- INFORMATION GIVEN:

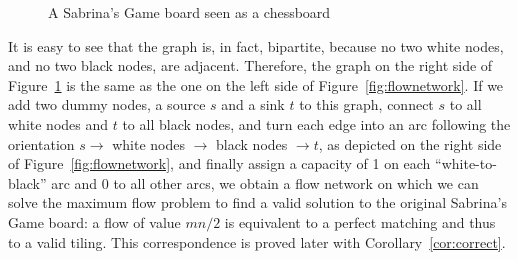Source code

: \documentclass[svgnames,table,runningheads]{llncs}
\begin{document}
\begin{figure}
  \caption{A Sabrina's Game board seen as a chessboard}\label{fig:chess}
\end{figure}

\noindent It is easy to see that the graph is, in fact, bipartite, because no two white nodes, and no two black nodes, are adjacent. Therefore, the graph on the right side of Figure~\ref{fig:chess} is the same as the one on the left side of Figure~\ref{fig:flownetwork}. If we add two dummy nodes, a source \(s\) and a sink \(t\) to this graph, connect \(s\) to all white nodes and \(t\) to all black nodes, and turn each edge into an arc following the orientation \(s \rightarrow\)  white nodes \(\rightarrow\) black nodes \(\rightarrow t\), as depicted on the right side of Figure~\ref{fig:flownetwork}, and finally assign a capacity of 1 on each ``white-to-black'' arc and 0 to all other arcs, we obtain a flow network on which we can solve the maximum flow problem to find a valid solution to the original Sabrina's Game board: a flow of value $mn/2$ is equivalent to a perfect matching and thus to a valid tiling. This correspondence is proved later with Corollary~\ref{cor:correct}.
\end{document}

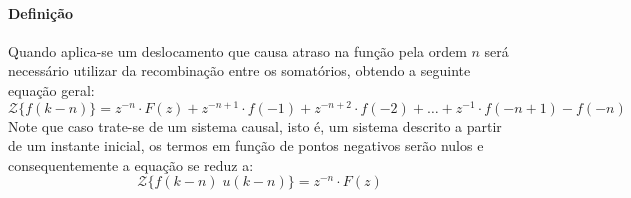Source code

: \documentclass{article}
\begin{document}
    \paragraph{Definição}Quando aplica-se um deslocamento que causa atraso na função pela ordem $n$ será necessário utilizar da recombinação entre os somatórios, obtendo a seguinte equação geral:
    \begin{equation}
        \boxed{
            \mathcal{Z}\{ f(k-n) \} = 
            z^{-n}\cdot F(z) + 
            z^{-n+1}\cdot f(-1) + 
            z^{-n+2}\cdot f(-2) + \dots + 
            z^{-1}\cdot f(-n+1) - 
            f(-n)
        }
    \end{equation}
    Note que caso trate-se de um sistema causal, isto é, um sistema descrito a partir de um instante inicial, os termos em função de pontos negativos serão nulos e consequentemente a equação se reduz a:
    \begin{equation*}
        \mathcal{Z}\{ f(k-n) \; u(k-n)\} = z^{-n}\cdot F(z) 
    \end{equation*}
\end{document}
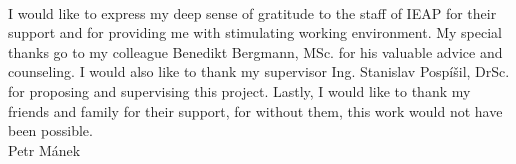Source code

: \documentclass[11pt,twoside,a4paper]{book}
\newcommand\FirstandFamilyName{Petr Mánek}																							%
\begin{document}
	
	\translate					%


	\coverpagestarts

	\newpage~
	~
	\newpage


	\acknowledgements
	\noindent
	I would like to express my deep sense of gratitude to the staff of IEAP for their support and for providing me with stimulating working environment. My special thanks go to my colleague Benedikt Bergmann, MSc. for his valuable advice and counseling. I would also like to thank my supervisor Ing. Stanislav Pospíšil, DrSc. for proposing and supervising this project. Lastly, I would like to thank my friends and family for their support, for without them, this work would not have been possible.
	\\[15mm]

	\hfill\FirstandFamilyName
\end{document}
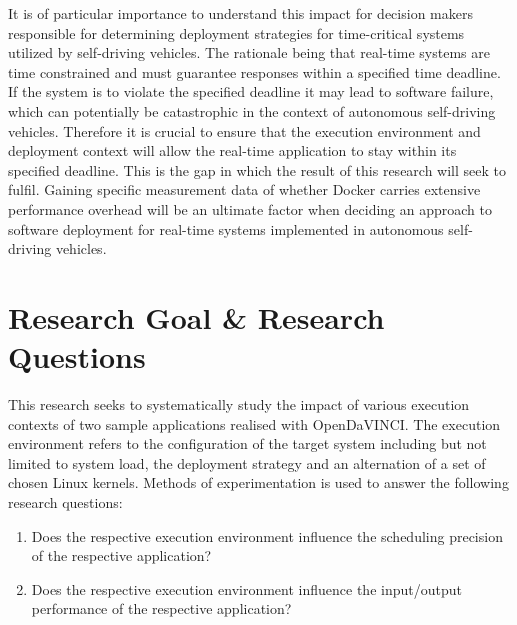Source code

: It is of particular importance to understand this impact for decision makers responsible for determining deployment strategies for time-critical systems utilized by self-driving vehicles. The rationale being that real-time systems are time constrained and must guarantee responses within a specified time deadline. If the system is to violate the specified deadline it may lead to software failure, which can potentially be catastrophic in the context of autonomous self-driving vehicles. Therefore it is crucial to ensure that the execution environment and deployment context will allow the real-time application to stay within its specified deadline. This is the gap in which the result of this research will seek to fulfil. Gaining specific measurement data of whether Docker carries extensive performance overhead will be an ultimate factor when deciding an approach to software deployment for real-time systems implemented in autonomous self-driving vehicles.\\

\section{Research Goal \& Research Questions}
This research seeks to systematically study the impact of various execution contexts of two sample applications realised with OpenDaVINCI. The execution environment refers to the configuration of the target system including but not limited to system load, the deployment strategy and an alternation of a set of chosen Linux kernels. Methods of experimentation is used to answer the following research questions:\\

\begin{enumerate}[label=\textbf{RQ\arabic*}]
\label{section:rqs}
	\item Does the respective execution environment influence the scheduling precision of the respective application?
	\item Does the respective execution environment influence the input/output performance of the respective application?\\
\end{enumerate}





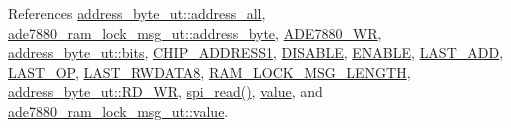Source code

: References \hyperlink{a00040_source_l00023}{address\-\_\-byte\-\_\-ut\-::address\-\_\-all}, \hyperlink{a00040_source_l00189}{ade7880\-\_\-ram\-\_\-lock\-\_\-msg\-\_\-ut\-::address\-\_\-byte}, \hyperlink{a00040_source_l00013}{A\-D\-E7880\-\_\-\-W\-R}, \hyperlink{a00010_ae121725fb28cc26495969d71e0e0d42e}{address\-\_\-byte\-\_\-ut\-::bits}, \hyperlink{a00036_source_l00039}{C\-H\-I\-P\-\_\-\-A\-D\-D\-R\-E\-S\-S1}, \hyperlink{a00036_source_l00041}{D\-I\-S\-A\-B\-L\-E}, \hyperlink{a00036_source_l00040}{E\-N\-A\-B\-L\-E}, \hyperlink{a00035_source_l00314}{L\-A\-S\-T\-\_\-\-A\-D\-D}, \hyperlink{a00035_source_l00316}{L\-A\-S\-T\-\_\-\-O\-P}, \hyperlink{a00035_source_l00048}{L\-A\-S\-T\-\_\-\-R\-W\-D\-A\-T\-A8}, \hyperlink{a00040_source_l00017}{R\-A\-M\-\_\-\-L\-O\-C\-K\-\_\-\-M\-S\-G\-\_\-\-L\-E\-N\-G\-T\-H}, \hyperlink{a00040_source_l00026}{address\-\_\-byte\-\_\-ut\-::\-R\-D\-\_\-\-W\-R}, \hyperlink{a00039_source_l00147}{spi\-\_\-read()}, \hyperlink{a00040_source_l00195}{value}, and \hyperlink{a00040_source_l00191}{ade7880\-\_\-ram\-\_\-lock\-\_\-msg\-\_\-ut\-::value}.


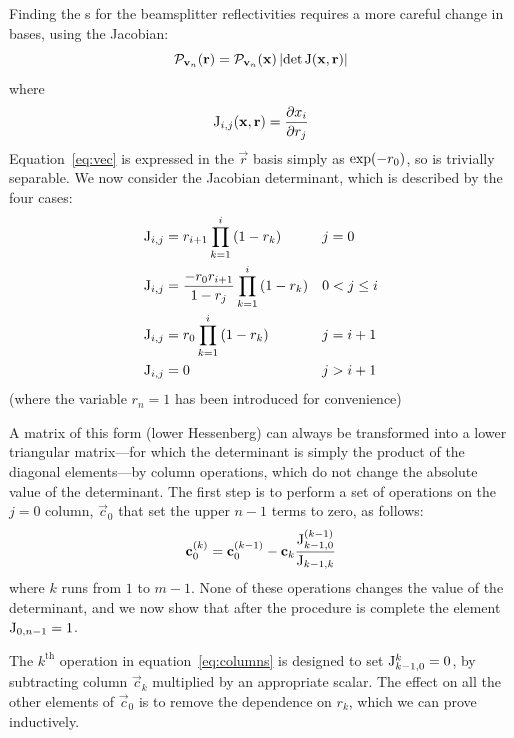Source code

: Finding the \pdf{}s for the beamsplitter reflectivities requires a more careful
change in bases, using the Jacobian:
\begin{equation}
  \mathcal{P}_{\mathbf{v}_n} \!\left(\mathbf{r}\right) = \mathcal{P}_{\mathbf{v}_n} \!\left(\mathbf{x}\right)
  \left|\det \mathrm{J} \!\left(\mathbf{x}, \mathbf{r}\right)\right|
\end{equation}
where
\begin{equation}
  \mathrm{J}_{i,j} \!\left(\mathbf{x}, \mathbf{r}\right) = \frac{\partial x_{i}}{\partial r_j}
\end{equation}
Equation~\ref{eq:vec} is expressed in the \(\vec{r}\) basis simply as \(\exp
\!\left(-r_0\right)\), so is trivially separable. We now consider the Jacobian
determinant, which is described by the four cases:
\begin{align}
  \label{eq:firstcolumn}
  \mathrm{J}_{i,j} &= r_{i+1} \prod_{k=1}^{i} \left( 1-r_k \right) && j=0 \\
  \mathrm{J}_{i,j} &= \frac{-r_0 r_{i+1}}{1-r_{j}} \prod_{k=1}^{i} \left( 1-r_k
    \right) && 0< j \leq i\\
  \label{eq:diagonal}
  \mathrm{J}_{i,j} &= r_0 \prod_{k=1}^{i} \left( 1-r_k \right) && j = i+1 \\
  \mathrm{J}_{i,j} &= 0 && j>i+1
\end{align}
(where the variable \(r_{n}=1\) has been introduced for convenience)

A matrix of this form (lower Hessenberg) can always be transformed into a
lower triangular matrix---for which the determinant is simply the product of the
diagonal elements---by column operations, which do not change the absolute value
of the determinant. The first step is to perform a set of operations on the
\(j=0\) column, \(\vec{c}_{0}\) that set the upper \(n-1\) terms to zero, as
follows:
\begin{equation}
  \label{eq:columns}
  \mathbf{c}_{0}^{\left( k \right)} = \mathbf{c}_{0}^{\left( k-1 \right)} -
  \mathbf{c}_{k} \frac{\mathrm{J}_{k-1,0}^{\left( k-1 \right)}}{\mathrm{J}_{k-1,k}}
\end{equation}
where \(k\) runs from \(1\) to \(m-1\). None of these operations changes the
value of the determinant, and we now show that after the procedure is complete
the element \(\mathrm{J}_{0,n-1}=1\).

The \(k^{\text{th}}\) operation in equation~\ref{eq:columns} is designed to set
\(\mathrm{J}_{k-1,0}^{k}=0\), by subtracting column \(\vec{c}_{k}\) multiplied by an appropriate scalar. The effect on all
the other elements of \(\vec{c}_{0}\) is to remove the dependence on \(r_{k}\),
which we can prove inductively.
--
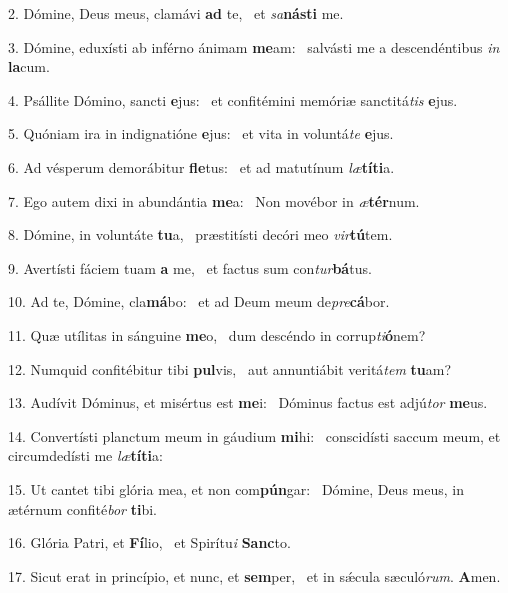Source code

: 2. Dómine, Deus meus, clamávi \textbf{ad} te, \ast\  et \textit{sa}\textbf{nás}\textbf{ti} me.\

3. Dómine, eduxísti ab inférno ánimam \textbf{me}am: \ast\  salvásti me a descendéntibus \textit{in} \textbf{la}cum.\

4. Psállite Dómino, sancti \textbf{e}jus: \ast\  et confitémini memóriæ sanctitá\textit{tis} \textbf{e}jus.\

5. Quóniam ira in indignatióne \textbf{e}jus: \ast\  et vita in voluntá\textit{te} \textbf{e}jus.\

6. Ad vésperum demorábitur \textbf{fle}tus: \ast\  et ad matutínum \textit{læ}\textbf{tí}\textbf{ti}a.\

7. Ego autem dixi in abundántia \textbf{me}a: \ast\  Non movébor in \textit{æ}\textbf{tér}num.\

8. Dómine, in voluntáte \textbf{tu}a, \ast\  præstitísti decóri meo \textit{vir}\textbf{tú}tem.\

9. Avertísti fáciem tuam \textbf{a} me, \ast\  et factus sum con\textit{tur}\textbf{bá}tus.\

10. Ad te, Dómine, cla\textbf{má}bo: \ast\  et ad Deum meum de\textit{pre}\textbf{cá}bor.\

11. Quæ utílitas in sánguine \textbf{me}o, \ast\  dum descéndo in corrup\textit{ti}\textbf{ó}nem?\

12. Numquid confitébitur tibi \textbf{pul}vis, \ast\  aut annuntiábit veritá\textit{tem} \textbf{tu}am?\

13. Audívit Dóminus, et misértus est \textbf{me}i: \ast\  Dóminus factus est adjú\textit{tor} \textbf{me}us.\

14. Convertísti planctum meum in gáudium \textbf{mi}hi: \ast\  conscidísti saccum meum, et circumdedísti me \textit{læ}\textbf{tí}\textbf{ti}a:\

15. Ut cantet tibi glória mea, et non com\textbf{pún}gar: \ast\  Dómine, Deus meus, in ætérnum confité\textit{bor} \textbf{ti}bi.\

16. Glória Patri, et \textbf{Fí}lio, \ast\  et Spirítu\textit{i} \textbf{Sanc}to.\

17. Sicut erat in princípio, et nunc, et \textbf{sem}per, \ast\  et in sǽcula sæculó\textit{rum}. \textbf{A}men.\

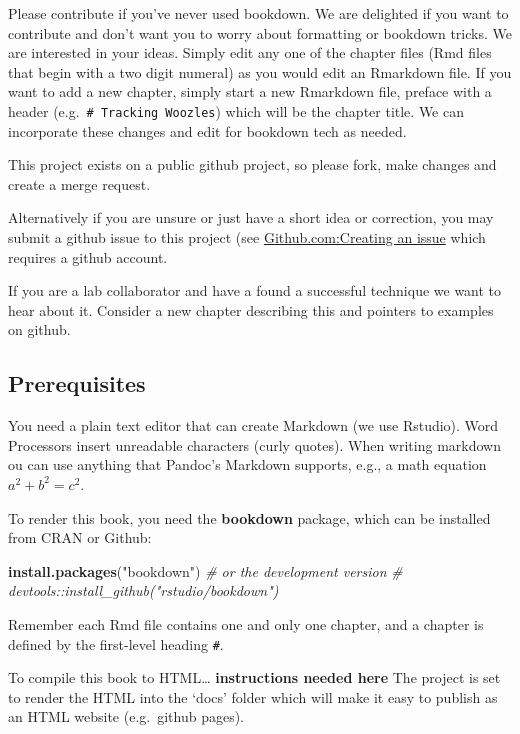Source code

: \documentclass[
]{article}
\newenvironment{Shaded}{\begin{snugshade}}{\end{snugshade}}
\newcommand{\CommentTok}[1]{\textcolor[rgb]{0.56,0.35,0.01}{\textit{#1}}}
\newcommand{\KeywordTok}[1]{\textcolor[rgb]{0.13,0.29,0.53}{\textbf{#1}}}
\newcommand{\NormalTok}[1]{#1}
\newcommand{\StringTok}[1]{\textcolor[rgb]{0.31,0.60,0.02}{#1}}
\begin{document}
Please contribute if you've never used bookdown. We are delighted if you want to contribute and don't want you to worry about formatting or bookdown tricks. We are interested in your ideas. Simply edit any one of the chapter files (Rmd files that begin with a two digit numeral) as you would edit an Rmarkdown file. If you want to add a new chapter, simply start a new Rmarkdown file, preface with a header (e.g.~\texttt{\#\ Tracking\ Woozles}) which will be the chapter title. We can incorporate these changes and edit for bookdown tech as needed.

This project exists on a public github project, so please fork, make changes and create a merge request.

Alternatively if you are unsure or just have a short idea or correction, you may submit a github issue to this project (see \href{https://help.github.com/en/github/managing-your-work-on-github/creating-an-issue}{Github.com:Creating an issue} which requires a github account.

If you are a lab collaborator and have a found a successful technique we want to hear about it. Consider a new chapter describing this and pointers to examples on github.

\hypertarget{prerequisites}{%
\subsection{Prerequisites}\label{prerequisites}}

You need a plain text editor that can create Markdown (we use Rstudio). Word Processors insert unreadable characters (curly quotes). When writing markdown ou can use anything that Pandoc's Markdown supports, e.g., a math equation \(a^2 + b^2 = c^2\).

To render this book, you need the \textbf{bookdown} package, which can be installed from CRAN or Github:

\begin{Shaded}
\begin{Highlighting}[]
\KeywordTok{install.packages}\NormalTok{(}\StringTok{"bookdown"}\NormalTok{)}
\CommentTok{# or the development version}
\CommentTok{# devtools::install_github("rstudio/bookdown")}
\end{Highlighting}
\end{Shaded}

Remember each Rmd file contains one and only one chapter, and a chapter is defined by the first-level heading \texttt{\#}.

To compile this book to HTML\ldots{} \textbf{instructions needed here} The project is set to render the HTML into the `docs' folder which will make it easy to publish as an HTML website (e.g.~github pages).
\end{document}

- PROBLEM DESCRIPTION:
Reproduce every line in the data that has the word "item" in it.

- ANSWER TO THIS EXERCISE:
	\item Does the respective execution environment influence the scheduling precision of the respective application?
	\item Does the respective execution environment influence the input/output performance of the respective application?\\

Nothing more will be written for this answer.